--- Recorded data ---

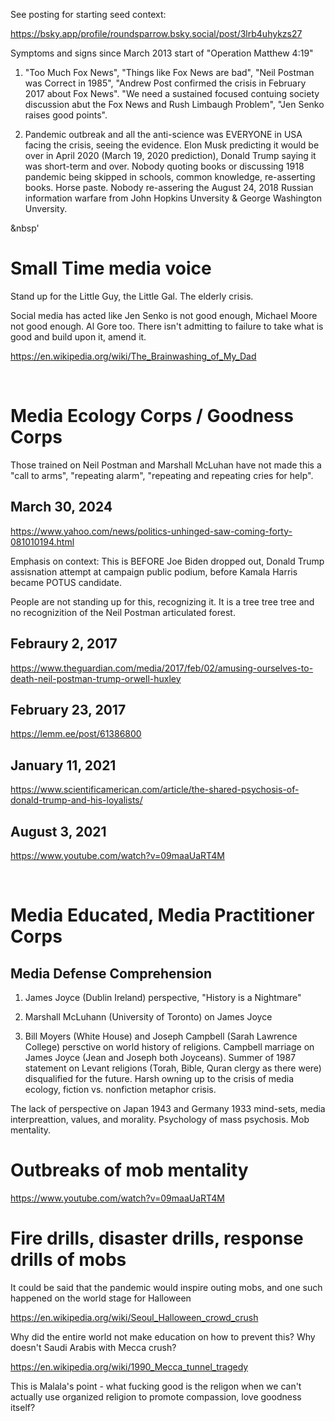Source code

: 
See posting for starting seed context:

https://bsky.app/profile/roundsparrow.bsky.social/post/3lrb4uhykzs27

Symptoms and signs since March 2013 start of "Operation Matthew 4:19"

1. "Too Much Fox News", "Things like Fox News are bad", "Neil Postman was Correct in 1985", "Andrew Post confirmed the crisis in February 2017 about Fox News". "We need a sustained focused contuing society discussion abut the Fox News and Rush Limbaugh Problem", "Jen Senko raises good points".

2. Pandemic outbreak and all the anti-science was EVERYONE in USA facing the crisis, seeing the evidence. Elon Musk predicting it would be over in April 2020 (March 19, 2020 prediction), Donald Trump saying it was short-term and over. Nobody quoting books or discussing 1918 pandemic being skipped in schools, common knowledge, re-asserting books. Horse paste. Nobody re-assering the August 24, 2018 Russian information warfare from John Hopkins Unversity & George Washington Unversity.

&nbsp'

# Small Time media voice

Stand up for the Little Guy, the Little Gal. The elderly crisis.

Social media has acted like Jen Senko is not good enough, Michael Moore not good enough. Al Gore too. There isn't admitting to failure to take what is good and build upon it, amend it.

https://en.wikipedia.org/wiki/The_Brainwashing_of_My_Dad

&nbsp;

# Media Ecology Corps / Goodness Corps

Those trained on Neil Postman and Marshall McLuhan have not made this a "call to arms", "repeating alarm", "repeating and repeating cries for help".

## March 30, 2024

https://www.yahoo.com/news/politics-unhinged-saw-coming-forty-081010194.html

Emphasis on context: This is BEFORE Joe Biden dropped out, Donald Trump assisnation attempt at campaign public podium, before Kamala Harris became POTUS candidate.

People are not standing up for this, recognizing it. It is a tree tree tree and no recognizition of the Neil Postman articulated forest.

## Febraury 2, 2017

https://www.theguardian.com/media/2017/feb/02/amusing-ourselves-to-death-neil-postman-trump-orwell-huxley

## February 23, 2017

https://lemm.ee/post/61386800

## January 11, 2021

https://www.scientificamerican.com/article/the-shared-psychosis-of-donald-trump-and-his-loyalists/

## August 3, 2021

https://www.youtube.com/watch?v=09maaUaRT4M

&nbsp;

# Media Educated, Media Practitioner Corps

## Media Defense Comprehension

1. James Joyce (Dublin Ireland) perspective, "History is a Nightmare"

2. Marshall McLuhann (University of Toronto) on James Joyce

3. Bill Moyers (White House) and Joseph Campbell (Sarah Lawrence College) persctive on world history of religions. Campbell marriage on James Joyce (Jean and Joseph both Joyceans). Summer of 1987 statement on Levant religions (Torah, Bible, Quran clergy as there were) disqualified for the future. Harsh owning up to the crisis of media ecology, fiction vs. nonfiction metaphor crisis.

The lack of perspective on Japan 1943 and Germany 1933 mind-sets, media interpreattion, values, and morality. Psychology of mass psychosis. Mob mentality.

# Outbreaks of mob mentality

https://www.youtube.com/watch?v=09maaUaRT4M

# Fire drills, disaster drills, response drills of mobs

It could be said that the pandemic would inspire outing mobs, and one such happened on the world stage for Halloween 

https://en.wikipedia.org/wiki/Seoul_Halloween_crowd_crush

Why did the entire world not make education on how to prevent this? Why doesn't Saudi Arabis with Mecca crush?

https://en.wikipedia.org/wiki/1990_Mecca_tunnel_tragedy

This is Malala's point - what fucking good is the religon when we can't actually use organized religion to promote compassion, love goodness itself?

---

**About this exercise:** The required output is the stretch of entries above from the line containing "https://lemm.ee/post/61386800" through the line containing "2. Marshall McLuhann", reproduced exactly.

**Response to the exercise:**
https://lemm.ee/post/61386800

## January 11, 2021

https://www.scientificamerican.com/article/the-shared-psychosis-of-donald-trump-and-his-loyalists/

## August 3, 2021

https://www.youtube.com/watch?v=09maaUaRT4M

&nbsp;

# Media Educated, Media Practitioner Corps

## Media Defense Comprehension

1. James Joyce (Dublin Ireland) perspective, "History is a Nightmare"

2. Marshall McLuhann (University of Toronto) on James Joyce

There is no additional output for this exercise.